REQUIRED WORK
Scan the data below for the string "that". Show every line where it turns up.

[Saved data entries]
★ ★ ★ ★

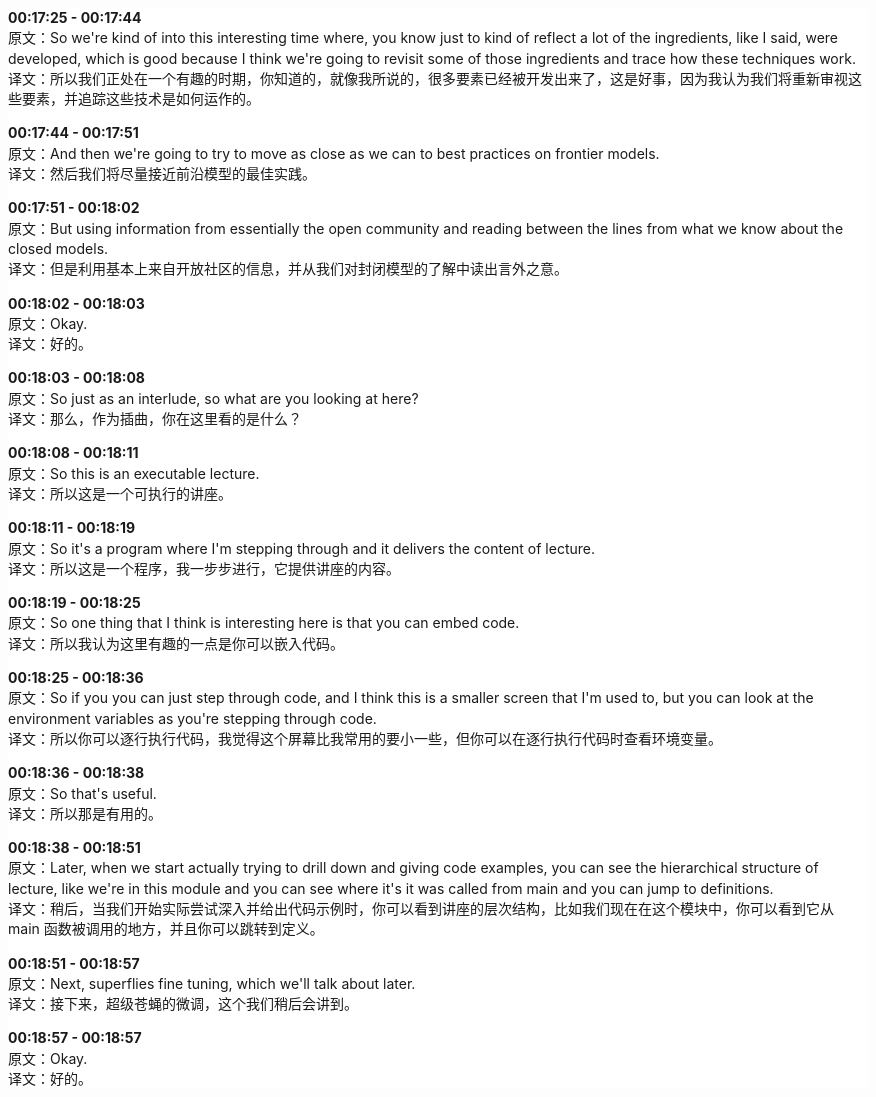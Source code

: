**00:17:25 - 00:17:44**  
原文：So we're kind of into this interesting time where, you know just to kind of reflect a lot of the ingredients, like I said, were developed, which is good because I think we're going to revisit some of those ingredients and trace how these techniques work.  
译文：所以我们正处在一个有趣的时期，你知道的，就像我所说的，很多要素已经被开发出来了，这是好事，因为我认为我们将重新审视这些要素，并追踪这些技术是如何运作的。  

**00:17:44 - 00:17:51**  
原文：And then we're going to try to move as close as we can to best practices on frontier models.  
译文：然后我们将尽量接近前沿模型的最佳实践。  

**00:17:51 - 00:18:02**  
原文：But using information from essentially the open community and reading between the lines from what we know about the closed models.  
译文：但是利用基本上来自开放社区的信息，并从我们对封闭模型的了解中读出言外之意。  

**00:18:02 - 00:18:03**  
原文：Okay.  
译文：好的。  

**00:18:03 - 00:18:08**  
原文：So just as an interlude, so what are you looking at here?  
译文：那么，作为插曲，你在这里看的是什么？  

**00:18:08 - 00:18:11**  
原文：So this is an executable lecture.  
译文：所以这是一个可执行的讲座。  

**00:18:11 - 00:18:19**  
原文：So it's a program where I'm stepping through and it delivers the content of lecture.  
译文：所以这是一个程序，我一步步进行，它提供讲座的内容。  

**00:18:19 - 00:18:25**  
原文：So one thing that I think is interesting here is that you can embed code.  
译文：所以我认为这里有趣的一点是你可以嵌入代码。  

**00:18:25 - 00:18:36**  
原文：So if you you can just step through code, and I think this is a smaller screen that I'm used to, but you can look at the environment variables as you're stepping through code.  
译文：所以你可以逐行执行代码，我觉得这个屏幕比我常用的要小一些，但你可以在逐行执行代码时查看环境变量。  

**00:18:36 - 00:18:38**  
原文：So that's useful.  
译文：所以那是有用的。  

**00:18:38 - 00:18:51**  
原文：Later, when we start actually trying to drill down and giving code examples, you can see the hierarchical structure of lecture, like we're in this module and you can see where it's it was called from main and you can jump to definitions.  
译文：稍后，当我们开始实际尝试深入并给出代码示例时，你可以看到讲座的层次结构，比如我们现在在这个模块中，你可以看到它从 main 函数被调用的地方，并且你可以跳转到定义。  

**00:18:51 - 00:18:57**  
原文：Next, superflies fine tuning, which we'll talk about later.  
译文：接下来，超级苍蝇的微调，这个我们稍后会讲到。  

**00:18:57 - 00:18:57**  
原文：Okay.  
译文：好的。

★ ★ ★ ★

EXERCISE RESULT
原文：So one thing that I think is interesting here is that you can embed code.  
原文：So if you you can just step through code, and I think this is a smaller screen that I'm used to, but you can look at the environment variables as you're stepping through code.  
原文：So that's useful.  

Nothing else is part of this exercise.